The name is a shoutout to The Magnus Archives.
The main motivation behind this project is to create the digital equivalent of a lab-journal for computational experiments. It should help with:
- retracing the exact setup of old experiments
- organizing outputs of computations
- reproducing old computations
To reproduce a computational experiment, ideally the following prerequisites have to be restored exactly:
- source code
- execution command with all arguments
- parameters (small files that could contain known physical quantities or program options, *.ini files)
- input data (large (binary) files)
- environment (os version and version of all external packages, hardware)
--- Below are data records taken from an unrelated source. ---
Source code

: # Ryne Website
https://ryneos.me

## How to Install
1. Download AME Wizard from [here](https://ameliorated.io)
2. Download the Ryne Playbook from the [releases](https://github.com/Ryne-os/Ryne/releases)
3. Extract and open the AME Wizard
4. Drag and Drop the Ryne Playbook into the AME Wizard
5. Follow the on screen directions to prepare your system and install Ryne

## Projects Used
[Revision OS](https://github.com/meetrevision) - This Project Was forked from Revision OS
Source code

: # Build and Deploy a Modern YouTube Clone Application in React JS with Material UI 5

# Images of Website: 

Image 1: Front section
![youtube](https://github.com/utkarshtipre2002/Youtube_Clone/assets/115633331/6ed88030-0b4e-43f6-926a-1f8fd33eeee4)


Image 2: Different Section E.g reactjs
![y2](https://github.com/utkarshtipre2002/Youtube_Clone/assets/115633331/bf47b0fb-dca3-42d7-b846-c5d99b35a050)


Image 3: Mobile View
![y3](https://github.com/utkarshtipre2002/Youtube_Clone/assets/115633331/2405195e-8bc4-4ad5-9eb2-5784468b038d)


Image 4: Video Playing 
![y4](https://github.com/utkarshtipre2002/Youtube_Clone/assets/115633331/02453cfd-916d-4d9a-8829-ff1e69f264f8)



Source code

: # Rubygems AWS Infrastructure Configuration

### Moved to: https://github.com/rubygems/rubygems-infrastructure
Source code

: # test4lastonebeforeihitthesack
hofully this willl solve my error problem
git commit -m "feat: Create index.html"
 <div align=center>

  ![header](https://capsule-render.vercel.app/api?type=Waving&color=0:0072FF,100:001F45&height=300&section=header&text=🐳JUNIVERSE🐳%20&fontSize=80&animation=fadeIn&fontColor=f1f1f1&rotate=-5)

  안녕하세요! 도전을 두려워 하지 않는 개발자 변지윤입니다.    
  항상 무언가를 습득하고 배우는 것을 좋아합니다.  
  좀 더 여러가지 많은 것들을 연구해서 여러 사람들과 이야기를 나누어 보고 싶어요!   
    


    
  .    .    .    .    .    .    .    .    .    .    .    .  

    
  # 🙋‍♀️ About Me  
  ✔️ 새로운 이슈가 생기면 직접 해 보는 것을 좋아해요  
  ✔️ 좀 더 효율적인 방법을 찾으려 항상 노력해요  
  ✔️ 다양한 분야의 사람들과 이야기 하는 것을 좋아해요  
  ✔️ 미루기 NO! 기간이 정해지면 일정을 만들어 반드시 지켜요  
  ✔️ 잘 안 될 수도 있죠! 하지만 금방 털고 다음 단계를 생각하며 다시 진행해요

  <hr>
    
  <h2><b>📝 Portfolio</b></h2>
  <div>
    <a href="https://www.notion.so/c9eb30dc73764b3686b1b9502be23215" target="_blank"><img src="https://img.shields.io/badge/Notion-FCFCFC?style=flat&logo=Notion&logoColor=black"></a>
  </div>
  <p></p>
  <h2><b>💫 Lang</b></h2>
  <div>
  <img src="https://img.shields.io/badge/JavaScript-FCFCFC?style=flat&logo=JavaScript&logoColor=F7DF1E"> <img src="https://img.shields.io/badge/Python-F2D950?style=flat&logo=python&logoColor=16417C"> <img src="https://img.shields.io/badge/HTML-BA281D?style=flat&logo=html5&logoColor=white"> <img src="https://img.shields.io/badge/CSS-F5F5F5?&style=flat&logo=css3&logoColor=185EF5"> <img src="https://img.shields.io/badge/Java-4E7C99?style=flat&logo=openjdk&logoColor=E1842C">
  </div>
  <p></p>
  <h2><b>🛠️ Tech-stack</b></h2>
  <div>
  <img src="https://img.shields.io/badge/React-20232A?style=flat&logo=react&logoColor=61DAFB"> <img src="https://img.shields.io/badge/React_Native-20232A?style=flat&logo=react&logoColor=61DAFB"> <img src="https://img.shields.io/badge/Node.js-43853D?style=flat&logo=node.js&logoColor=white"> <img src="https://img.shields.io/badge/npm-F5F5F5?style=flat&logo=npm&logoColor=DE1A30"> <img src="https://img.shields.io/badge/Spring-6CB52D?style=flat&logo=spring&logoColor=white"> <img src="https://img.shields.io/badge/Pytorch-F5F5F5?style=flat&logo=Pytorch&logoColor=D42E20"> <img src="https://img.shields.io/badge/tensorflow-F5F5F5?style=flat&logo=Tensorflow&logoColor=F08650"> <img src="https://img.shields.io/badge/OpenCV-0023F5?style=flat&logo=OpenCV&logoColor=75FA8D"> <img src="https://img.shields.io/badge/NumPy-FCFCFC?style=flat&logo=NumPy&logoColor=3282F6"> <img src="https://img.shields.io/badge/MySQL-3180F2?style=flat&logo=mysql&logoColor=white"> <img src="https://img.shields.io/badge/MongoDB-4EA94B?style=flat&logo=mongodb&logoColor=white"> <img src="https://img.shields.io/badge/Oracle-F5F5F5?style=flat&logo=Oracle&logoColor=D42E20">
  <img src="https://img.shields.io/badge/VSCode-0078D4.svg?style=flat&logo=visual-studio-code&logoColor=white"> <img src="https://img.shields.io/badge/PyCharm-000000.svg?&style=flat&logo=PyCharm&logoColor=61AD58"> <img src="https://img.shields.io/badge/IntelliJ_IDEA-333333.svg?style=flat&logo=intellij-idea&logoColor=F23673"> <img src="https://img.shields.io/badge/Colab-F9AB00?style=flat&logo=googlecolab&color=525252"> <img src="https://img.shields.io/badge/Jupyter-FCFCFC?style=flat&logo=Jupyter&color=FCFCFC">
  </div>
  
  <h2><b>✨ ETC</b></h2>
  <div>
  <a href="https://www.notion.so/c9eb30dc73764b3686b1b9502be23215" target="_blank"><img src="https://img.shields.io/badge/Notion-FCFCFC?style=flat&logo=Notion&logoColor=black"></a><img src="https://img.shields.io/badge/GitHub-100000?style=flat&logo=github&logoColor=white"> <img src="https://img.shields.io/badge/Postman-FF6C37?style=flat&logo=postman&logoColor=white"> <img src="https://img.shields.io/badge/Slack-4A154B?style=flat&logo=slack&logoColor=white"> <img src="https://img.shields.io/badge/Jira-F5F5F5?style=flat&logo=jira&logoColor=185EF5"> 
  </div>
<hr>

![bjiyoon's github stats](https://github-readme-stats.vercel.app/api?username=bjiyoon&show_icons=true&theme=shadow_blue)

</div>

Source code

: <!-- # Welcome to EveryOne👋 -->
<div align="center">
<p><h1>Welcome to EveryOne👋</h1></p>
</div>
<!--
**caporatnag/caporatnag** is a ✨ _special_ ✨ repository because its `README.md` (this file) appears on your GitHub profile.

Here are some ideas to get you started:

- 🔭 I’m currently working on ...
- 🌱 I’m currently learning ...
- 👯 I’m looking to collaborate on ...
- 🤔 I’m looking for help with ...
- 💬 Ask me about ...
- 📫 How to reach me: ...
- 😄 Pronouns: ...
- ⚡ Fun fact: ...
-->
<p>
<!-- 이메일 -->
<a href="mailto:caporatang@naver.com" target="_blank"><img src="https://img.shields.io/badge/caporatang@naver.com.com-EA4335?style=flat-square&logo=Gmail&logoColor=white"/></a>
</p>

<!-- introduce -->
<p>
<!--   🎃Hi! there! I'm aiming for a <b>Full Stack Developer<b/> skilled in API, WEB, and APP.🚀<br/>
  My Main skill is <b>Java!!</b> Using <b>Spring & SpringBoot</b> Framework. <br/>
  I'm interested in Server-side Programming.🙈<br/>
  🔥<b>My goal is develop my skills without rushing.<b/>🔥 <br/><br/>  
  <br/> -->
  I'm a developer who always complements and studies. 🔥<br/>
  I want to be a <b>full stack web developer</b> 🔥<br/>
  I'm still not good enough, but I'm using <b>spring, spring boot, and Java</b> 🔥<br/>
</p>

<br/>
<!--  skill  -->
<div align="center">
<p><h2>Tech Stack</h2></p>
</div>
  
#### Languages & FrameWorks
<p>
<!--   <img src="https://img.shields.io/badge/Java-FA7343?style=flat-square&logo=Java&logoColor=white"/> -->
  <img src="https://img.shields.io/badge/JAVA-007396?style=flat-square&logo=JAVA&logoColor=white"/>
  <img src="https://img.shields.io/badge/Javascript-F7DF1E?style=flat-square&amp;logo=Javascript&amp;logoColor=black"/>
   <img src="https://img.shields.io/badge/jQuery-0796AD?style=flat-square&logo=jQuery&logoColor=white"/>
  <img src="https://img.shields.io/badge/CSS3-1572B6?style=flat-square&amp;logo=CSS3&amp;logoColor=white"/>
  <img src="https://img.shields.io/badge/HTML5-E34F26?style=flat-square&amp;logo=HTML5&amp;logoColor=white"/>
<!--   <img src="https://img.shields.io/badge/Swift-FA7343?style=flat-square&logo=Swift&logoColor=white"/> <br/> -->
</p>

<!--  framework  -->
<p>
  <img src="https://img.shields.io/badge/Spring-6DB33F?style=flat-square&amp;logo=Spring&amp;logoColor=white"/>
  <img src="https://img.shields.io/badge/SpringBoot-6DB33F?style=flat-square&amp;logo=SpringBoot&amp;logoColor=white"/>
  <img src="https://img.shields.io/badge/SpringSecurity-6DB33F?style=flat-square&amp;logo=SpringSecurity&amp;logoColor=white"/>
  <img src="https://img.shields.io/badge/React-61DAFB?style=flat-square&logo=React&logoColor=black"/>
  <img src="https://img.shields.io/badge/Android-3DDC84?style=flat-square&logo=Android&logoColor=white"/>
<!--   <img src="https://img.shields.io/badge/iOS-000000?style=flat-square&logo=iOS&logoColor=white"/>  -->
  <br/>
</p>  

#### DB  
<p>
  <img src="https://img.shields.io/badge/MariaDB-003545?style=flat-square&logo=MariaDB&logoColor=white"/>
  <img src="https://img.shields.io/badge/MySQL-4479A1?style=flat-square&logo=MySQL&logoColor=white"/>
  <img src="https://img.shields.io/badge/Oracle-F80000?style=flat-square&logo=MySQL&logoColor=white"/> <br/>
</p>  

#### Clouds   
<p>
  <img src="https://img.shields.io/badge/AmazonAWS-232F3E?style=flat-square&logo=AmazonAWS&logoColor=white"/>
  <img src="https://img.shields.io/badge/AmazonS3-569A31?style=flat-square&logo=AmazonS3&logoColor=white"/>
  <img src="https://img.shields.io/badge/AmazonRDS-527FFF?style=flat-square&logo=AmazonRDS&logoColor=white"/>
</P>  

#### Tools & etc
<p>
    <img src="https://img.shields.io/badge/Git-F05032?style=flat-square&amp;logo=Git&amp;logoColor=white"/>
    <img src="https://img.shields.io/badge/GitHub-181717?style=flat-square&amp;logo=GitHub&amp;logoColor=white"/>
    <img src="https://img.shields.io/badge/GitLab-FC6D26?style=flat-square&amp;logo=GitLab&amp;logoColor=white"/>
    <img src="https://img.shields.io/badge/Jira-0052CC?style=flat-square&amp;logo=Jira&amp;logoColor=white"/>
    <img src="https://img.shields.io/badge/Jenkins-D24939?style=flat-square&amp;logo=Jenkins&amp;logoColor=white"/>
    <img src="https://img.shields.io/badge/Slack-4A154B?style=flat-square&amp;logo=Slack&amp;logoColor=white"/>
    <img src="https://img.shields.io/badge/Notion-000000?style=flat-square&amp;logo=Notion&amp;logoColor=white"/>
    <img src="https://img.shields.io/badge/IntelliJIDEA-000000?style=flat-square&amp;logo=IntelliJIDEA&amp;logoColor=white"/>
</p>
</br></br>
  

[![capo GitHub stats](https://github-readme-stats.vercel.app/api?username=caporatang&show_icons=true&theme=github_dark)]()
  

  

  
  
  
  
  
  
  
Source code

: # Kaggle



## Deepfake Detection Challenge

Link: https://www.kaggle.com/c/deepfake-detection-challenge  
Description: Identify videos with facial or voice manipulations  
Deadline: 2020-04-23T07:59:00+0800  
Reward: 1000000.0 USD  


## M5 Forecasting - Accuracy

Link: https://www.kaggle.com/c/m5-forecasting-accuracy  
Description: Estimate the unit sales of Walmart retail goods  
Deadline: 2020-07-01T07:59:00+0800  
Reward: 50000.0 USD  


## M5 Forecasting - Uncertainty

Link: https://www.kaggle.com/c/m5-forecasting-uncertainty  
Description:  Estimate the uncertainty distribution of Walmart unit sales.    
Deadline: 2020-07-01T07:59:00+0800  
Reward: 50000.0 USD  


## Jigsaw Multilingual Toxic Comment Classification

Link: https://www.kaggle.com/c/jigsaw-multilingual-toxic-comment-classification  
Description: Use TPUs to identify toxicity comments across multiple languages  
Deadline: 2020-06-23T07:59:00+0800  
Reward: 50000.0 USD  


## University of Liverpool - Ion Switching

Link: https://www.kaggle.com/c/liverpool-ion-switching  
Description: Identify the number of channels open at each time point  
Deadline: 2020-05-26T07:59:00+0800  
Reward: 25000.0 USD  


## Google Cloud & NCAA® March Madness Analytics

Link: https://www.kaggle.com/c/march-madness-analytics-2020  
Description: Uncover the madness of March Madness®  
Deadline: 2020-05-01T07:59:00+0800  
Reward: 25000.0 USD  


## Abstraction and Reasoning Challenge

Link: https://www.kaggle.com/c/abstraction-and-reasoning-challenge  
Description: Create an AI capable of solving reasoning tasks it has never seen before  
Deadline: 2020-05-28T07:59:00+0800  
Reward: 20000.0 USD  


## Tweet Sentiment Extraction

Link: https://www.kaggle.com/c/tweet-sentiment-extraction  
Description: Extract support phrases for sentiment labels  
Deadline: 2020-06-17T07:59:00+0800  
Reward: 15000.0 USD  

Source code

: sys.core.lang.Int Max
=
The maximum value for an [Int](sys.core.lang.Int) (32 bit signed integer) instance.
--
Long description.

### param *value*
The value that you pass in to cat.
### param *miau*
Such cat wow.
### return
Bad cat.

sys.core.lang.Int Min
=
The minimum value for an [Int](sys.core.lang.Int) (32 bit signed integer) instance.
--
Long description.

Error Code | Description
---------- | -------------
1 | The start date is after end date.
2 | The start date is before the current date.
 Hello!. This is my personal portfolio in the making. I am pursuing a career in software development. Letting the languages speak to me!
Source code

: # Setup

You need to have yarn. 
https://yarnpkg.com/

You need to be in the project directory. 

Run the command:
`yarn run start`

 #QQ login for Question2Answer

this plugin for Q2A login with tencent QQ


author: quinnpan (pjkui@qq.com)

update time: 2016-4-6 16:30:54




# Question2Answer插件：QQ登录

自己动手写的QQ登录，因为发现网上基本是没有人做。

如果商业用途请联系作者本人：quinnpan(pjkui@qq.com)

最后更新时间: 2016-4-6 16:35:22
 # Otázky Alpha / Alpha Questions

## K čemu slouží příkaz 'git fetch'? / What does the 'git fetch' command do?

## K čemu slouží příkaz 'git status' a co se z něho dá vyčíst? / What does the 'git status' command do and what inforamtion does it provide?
The two main operating modes of the Archivist are:
Archiving:
- code: store the git commit hash
- command: store the calling command
- parameters: copy the files
- input data: store a hash for every file
- output data: copy the output (optional)
- environment: not planned, as it is beyond the scope of this project
Reproducing:
- check out the version of the code corresponding to the stored commmit hash
- copy the parameter files back
- ensure that the input data files are the same by comparing hashes
- build the executable (if a compiled language is used)
- run the stored command
- compare stored outputs with computed outputs (optional) not implemented yet
The following assumptions are made about the experiment setup:
- the code is versioned with git
- for compiled languages, there is a build system (e.g. cmake) in place, such that the entire project can be built with one command
- large input data is archived separately
- input data are all under a common folder
- program output is generated in single folder